[Saved entries]
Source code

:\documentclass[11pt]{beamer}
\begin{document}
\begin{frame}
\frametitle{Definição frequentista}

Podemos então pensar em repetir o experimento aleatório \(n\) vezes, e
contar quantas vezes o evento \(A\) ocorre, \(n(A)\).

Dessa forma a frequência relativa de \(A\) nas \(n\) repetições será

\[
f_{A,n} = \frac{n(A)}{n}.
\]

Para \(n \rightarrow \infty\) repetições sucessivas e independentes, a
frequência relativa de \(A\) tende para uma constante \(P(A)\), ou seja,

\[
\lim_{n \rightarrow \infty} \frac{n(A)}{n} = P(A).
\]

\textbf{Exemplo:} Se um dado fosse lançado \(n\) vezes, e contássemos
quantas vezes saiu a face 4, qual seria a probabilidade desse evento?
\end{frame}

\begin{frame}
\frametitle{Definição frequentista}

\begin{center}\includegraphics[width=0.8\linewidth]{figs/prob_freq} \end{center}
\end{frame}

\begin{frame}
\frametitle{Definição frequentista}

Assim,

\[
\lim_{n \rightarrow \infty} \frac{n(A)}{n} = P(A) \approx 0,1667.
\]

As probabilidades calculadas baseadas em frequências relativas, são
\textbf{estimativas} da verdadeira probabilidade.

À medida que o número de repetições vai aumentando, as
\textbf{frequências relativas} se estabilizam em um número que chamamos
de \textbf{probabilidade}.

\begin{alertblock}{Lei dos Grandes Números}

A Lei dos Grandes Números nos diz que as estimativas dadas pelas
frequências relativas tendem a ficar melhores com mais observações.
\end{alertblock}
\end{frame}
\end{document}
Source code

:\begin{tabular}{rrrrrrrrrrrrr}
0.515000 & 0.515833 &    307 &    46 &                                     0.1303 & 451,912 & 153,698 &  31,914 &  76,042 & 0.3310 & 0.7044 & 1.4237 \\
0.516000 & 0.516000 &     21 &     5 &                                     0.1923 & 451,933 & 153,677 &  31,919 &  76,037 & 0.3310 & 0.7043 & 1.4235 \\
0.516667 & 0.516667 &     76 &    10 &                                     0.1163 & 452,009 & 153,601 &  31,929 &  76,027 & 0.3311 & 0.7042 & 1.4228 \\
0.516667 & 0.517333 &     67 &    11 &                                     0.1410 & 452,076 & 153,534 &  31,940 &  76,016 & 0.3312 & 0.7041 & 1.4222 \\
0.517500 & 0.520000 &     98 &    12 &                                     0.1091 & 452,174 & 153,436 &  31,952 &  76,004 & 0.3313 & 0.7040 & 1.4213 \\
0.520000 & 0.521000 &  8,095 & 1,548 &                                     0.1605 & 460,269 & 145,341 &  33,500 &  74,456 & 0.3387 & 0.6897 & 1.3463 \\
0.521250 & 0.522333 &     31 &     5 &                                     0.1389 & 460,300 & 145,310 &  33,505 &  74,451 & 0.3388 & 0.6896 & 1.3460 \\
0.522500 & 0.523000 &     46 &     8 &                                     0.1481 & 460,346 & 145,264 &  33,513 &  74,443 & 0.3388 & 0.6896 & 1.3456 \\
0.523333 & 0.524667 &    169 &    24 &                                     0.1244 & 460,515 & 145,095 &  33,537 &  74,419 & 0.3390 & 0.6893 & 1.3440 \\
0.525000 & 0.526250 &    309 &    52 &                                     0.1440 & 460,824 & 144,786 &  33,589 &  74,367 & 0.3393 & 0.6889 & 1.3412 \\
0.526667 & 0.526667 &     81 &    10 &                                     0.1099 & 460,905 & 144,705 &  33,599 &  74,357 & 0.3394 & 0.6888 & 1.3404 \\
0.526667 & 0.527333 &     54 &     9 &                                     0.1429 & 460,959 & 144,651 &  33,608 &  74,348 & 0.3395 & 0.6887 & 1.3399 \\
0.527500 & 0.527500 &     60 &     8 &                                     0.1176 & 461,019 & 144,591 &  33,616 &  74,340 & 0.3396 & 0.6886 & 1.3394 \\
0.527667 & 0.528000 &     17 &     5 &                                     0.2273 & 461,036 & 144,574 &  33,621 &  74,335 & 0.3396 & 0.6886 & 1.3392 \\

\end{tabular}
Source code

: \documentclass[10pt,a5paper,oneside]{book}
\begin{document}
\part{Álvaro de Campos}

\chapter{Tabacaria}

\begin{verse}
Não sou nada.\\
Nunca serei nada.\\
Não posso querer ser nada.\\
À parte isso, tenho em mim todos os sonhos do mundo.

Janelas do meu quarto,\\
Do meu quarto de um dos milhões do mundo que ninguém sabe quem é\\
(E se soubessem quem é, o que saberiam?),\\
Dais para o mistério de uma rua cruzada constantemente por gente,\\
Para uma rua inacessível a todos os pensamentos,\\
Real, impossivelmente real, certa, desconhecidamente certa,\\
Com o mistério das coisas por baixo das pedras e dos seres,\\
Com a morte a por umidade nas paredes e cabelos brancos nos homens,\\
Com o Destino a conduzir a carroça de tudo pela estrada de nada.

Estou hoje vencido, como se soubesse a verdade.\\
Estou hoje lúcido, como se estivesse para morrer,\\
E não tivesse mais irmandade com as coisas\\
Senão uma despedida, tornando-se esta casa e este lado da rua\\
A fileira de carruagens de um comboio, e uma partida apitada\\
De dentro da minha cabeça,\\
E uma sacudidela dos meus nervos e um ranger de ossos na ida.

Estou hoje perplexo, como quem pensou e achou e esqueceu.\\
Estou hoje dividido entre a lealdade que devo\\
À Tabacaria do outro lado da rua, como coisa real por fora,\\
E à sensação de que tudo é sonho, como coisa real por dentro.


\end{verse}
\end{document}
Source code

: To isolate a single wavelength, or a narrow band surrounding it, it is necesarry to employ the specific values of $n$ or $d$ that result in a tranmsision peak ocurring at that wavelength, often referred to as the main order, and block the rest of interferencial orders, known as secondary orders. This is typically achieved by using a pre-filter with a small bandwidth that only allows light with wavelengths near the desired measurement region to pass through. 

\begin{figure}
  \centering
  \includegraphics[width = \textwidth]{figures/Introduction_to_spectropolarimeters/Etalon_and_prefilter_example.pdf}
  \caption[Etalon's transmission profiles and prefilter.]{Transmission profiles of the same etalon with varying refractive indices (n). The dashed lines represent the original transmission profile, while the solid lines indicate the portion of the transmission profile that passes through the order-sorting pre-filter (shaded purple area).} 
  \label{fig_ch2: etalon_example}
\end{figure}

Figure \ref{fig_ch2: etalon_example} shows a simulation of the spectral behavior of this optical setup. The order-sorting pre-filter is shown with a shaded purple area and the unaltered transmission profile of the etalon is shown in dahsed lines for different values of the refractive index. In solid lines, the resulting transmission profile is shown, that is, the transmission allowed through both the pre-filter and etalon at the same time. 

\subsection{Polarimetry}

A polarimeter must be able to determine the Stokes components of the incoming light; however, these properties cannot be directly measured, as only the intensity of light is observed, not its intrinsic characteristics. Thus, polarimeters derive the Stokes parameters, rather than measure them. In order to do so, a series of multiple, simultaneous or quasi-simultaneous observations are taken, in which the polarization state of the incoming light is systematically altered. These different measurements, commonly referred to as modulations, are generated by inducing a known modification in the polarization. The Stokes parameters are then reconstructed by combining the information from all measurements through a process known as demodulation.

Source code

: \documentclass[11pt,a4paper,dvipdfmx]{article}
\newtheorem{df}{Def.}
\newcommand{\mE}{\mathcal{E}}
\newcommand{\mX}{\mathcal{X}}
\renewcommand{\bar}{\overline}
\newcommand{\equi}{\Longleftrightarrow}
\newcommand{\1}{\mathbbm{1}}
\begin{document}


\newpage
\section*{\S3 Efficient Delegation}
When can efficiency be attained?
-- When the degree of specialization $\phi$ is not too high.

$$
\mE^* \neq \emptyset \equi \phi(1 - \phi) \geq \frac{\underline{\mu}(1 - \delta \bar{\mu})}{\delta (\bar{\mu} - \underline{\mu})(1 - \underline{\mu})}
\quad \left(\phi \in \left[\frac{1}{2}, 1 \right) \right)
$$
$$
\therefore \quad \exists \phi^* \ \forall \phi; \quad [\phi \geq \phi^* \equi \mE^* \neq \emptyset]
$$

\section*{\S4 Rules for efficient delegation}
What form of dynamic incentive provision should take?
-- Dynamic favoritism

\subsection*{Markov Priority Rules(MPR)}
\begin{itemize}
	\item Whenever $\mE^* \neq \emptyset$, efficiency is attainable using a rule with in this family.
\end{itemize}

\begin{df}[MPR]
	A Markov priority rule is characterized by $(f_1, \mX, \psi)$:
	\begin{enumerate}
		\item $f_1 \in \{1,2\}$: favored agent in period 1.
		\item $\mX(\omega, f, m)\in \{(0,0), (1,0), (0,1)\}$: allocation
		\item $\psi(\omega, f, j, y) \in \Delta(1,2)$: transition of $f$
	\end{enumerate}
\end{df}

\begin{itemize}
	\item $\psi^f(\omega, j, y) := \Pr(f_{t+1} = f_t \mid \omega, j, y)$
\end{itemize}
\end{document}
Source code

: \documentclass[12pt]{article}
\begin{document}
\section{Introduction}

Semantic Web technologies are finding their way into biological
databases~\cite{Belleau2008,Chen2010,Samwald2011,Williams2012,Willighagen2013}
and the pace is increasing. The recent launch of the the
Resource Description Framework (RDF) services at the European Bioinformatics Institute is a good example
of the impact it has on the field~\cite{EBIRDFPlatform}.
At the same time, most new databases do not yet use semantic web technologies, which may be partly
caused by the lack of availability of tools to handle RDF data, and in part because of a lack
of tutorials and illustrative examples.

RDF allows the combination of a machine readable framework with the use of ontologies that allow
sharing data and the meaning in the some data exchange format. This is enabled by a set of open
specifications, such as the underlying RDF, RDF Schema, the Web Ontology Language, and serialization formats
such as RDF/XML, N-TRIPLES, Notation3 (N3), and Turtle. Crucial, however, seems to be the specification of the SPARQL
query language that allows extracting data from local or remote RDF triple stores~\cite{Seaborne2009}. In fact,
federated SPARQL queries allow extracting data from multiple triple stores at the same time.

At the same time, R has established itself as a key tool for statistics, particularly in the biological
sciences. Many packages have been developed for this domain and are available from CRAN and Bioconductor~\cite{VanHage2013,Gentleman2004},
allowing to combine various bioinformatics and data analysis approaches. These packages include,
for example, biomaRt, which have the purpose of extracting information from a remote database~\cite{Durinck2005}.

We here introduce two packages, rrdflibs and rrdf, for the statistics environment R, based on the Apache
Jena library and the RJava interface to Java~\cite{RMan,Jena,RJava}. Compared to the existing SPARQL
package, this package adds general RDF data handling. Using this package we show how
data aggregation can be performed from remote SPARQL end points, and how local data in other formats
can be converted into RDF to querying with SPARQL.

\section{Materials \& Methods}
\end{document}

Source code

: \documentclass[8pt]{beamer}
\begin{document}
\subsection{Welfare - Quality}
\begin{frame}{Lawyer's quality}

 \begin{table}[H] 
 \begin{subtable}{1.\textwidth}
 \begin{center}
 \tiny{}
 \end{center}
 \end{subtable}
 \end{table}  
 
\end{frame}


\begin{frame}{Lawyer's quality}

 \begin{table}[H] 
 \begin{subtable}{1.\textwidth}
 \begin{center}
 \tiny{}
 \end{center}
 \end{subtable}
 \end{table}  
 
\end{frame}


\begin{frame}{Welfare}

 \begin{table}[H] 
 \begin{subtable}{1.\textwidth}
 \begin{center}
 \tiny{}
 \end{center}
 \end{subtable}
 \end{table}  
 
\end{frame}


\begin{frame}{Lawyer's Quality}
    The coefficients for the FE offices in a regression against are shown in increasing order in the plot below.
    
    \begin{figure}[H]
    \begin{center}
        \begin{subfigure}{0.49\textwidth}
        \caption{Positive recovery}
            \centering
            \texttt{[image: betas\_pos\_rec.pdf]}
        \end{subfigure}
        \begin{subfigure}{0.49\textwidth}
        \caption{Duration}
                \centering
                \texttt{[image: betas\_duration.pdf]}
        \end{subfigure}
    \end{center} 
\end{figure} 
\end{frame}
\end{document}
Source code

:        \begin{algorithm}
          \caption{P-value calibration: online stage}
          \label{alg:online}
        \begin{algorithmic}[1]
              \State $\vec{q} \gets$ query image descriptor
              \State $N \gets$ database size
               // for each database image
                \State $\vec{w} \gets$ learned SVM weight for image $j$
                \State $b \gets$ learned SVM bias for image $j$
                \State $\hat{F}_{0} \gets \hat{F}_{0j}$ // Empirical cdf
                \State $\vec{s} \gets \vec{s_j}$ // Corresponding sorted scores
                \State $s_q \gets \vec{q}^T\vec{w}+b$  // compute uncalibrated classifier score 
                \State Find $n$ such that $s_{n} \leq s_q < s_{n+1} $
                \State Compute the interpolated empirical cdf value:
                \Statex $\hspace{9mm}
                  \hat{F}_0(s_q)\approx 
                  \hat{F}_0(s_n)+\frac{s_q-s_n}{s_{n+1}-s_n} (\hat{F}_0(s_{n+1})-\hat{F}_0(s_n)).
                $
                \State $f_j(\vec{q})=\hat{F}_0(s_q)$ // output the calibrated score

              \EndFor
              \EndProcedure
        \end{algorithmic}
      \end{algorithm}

## EXERCISE OBJECTIVE
Note each line above that holds "however", then copy all of them.

## RESULT BELOW
A polarimeter must be able to determine the Stokes components of the incoming light; however, these properties cannot be directly measured, as only the intensity of light is observed, not its intrinsic characteristics. Thus, polarimeters derive the Stokes parameters, rather than measure them. In order to do so, a series of multiple, simultaneous or quasi-simultaneous observations are taken, in which the polarization state of the incoming light is systematically altered. These different measurements, commonly referred to as modulations, are generated by inducing a known modification in the polarization. The Stokes parameters are then reconstructed by combining the information from all measurements through a process known as demodulation.
such as RDF/XML, N-TRIPLES, Notation3 (N3), and Turtle. Crucial, however, seems to be the specification of the SPARQL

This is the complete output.